# PROBLEM DETAILS
The entries below should be copied exactly and completely.

Data items
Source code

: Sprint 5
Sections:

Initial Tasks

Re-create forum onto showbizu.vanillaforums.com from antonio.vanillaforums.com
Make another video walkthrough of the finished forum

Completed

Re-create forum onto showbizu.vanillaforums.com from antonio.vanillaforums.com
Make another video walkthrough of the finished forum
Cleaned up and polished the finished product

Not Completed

# YOUR SOLUTION
Source code

: Sprint 5
Sections:

Initial Tasks

Re-create forum onto showbizu.vanillaforums.com from antonio.vanillaforums.com
Make another video walkthrough of the finished forum

Completed

Re-create forum onto showbizu.vanillaforums.com from antonio.vanillaforums.com
Make another video walkthrough of the finished forum
Cleaned up and polished the finished product

Not Completed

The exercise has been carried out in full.